Nessa linha, surge Emma Bovary, protagonista de Madame Bovary de Flaubert. Essa obra do fim do Romantismo escandalizou a França no seu lançamento, pois mostrou a insatisfação e os anseios da mulher, que era – pasmem! – muito reprimida sexualmente e socialmente nessa época. Flaubert foi até à júri popular por causa desse livro! Foi um alvoroço.

E para quem pensa que Jane Austen é lindo e cheio de casais apaixonadíssimos, há leituras de Jane Austen que são muito mais cruas. A ideia de que a obra dela é romântica é considerada por alguns uma leitura inocente. Um tema que sempre recorre nos seus livros é a injustiça da lei da Inglaterra na época, em que as mulheres não podiam herdar nada. Você estava lá, tão focada na Elizabeth e no Darcy, notaram que a família da Elizabeth pode perder a casa porque os pais somente têm filhas mulheres? Sim, elas todas se casam no final e vivem felizes para sempre – mas essa também pode ser uma exigência dos editores na época. Se a personagem principal fosse feminina, ela precisava se casar no final.

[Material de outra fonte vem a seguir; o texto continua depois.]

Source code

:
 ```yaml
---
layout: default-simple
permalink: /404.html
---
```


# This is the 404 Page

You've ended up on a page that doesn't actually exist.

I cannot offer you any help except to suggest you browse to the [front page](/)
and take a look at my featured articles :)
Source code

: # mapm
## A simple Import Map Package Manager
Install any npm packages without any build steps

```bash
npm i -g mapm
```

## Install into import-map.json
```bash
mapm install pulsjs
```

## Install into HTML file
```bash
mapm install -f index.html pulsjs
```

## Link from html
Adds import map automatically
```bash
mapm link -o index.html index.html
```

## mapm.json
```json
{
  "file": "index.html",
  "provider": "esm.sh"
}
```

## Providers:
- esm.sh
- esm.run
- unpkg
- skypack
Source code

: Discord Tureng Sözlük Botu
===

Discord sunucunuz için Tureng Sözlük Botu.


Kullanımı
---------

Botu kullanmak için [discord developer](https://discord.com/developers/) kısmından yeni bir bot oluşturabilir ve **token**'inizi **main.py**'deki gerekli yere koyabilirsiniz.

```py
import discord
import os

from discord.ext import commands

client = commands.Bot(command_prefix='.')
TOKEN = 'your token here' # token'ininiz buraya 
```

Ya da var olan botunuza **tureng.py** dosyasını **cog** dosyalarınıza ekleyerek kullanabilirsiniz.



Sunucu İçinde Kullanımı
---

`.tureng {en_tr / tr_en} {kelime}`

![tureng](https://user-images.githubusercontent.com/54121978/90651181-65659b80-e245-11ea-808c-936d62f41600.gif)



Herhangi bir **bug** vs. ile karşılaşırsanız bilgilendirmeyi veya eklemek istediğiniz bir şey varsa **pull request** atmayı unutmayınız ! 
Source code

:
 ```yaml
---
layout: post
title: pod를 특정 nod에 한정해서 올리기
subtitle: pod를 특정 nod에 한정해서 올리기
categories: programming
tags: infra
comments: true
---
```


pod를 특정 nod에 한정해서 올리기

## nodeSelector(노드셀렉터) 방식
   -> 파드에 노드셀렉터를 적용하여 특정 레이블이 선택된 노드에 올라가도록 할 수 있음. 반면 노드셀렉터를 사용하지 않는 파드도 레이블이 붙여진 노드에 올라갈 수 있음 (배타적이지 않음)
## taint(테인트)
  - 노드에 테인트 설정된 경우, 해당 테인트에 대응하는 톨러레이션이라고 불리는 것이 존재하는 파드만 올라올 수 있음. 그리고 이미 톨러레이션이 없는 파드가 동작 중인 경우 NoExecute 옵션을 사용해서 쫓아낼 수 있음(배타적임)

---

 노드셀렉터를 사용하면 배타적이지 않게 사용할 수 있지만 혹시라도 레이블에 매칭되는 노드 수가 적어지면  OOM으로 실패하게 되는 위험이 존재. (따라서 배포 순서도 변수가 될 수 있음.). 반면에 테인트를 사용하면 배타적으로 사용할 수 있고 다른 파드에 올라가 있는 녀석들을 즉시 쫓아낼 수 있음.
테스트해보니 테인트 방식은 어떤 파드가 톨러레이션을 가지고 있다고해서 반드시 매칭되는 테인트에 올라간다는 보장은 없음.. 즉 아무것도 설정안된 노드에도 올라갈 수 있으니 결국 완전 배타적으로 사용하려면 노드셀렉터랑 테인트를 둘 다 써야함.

No Brasil, Capitu é tratada como uma Emma Bovary. Machado a descreve como “oblíqua e dissimulada” desde a infância, mostrando como ela estava muito à frente de seu tempo, e absurdamente mais madura do que Bentinho. Como Capitu é descrita por Bentinho, nós temos uma percepção dela que é nebulosa, oblíqua, confusa, misteriosa. E a nossa educação patriarcal sempre nos fez ponderar sobre a suposta traição, ao invés de ler a obra como ela é – a incapacidade de Bentinho de compreender e se comunicar com a própria esposa.

Com a alavancada na publicação de mulheres, as protagonistas mudaram. São ativas, se expõe (já era tempo, depois de diversos séculos sendo expostas pelos olhares masculinos). Katniss, a personagem icônica de Suzane Collins, por exemplo, mostra sua força e coragem, sem deixar de mostrar suas fraquezas. Certamente, Katniss vai entrar na lista de mulheres memoráveis.

A literatura está cheia de mulheres maravilhosas… e a próxima protagonista a entrar para a história pode ser a sua.